Dans les années 1920, Fryer a été exposée intentionnellement à de la peinture radioactive dans l’usine où elle travaillait. Fryer et d’autres radium girls malades mais combatives, ont mené contre leurs anciens employeurs des actions en justice devenues cruciales pour le mouvement pour les droits des travailleurs. L’underdog est résilient et, rien que pour cette raison, son histoire mérite d’être racontée.
© Joyce Overheul
En ce sens, on pourrait qualifier le travail d’Overheul de documenté. Mais il ne s’agit en aucun cas d’un enregistrement totalement «réaliste» ou «objectif»: plutôt d’une version artistique. Parmi les exemples qui frappent l’imagination, citons la grande tapisserie Utility Box on Enghelab Street (2019) et la série connexe Iranian Velvet, part 2 (2019).
Ces œuvres d’art textile trouvent leur origine dans une résidence à Téhéran (Iran), où Overheul a découvert via une amie de fac le très controversé hijab, inscrit dans la loi de ce pays: l’obligation qu’ont les femmes musulmanes de se couvrir la tête et le corps.

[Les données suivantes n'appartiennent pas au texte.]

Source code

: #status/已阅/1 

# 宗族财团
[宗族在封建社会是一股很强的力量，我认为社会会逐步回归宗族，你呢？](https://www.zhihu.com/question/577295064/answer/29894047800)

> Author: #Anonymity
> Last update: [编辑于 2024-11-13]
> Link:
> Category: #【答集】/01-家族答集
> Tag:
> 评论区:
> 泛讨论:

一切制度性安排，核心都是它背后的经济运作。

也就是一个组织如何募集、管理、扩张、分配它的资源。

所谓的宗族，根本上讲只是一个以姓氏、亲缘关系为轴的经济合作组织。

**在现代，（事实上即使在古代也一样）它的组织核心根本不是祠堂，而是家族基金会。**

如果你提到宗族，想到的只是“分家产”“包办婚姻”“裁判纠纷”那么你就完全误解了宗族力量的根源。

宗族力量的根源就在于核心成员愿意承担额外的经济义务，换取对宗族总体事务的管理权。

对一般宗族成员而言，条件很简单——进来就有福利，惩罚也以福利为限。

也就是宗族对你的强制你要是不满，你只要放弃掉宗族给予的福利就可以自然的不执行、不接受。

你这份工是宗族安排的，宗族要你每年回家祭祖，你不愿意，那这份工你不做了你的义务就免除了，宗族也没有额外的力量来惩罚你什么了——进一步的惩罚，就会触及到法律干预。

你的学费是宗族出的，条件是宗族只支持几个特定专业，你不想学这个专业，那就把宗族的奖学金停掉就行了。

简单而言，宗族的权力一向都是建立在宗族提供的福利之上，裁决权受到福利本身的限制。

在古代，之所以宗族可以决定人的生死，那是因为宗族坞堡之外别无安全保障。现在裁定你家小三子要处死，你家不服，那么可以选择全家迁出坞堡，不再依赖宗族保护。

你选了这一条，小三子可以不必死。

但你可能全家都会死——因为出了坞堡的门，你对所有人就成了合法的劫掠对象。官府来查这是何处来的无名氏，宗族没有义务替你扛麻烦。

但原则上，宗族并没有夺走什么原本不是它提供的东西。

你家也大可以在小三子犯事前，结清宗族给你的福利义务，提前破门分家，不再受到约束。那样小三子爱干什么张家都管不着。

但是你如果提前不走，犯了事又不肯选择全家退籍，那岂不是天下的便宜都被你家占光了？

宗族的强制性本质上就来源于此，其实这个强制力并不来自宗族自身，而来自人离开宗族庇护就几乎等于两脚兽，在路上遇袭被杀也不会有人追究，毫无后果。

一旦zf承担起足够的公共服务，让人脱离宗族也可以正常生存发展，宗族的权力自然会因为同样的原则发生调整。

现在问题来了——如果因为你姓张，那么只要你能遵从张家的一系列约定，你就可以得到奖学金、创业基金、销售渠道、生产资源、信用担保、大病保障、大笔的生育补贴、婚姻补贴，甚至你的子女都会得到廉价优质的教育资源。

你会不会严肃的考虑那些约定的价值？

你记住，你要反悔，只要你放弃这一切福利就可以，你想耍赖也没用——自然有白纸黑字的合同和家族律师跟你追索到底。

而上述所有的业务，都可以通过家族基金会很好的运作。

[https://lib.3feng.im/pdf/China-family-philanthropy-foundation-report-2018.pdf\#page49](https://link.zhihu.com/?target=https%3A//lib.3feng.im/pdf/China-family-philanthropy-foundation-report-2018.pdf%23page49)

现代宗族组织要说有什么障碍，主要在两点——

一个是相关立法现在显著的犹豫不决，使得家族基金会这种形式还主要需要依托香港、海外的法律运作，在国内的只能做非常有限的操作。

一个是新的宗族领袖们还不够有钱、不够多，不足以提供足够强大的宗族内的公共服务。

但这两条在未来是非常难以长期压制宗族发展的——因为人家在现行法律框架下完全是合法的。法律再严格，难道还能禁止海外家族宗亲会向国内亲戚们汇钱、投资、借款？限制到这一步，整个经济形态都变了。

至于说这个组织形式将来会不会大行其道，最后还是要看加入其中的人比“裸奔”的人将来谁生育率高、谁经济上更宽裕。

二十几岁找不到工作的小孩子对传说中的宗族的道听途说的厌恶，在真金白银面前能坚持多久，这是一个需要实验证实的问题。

Les critiques soulignent que cette exigence ne fait aucune distinction entre celles qui choisissent de porter le hijab par conviction religieuse et celles qui y sont contraintes.
En 2017, l’Iranienne Vida Movahed a fait le buzz en escaladant une armoire électrique, en enlevant son hijab et en le plantant sur un bâton qu’elle a brandi devant elle. Nombre de ses compatriotes ont suivi l’exemple de celle qu’on appellerait plus tard «la fille de la rue Enghelab». Depuis lors, les autorités publiques installent sur ces armoires électriques des espèces de toits – comme celui qu’on peut voir sur Utility Box on Enghelab Street – pour empêcher les manifestants d’y grimper.
Un motif féministe
Overheul s’est mise à photographier de telles armoires à toits bizarres. Mais sa démarche lui a posé un sérieux problème puisqu’elle ne pouvait pas partager ces photos en ligne. Lorsqu’une femme est photographiée à proximité d’une telle armoire, elle risque en effet d’être suspectée d’être une manifestante. Les logiciels de reconnaissance faciale des autorités iraniennes font le reste. En réalisant des œuvres textiles sur la base de ces photos, les femmes représentées sont anonymisées. C’est une solution lowtech efficace pour pallier une menace hightech telle que celle de la reconnaissance faciale.
© Joyce Overheul
Overheul s’est servie de tissus qu’elle croyait typiquement iraniens, mais elle les a vus plus tard dans un magasin de Den Bosch. L’Iran importe aussi, bien sûr, des tissus venus de Turquie et de Chine, constate-t-elle. De telles découvertes lui donnent tout de même un sentiment de rapprochement: des cultures parfois très différentes – ou présentées comme telles – s’avèrent malgré tout avoir de nombreux points communs.
© Joyce Overheul
Le travail du textile a longtemps été considéré comme un ouvrage manuel pour dames, non comme de l’art à part entière. Depuis le milieu du siècle dernier, il a fait l’objet d’une revalorisation dans les milieux de l’art et du design, et certains artistes – pensons par exemple à Hana Miletić en Belgique – choisissent toujours ce support, souvent pour son caractère féminin et son histoire.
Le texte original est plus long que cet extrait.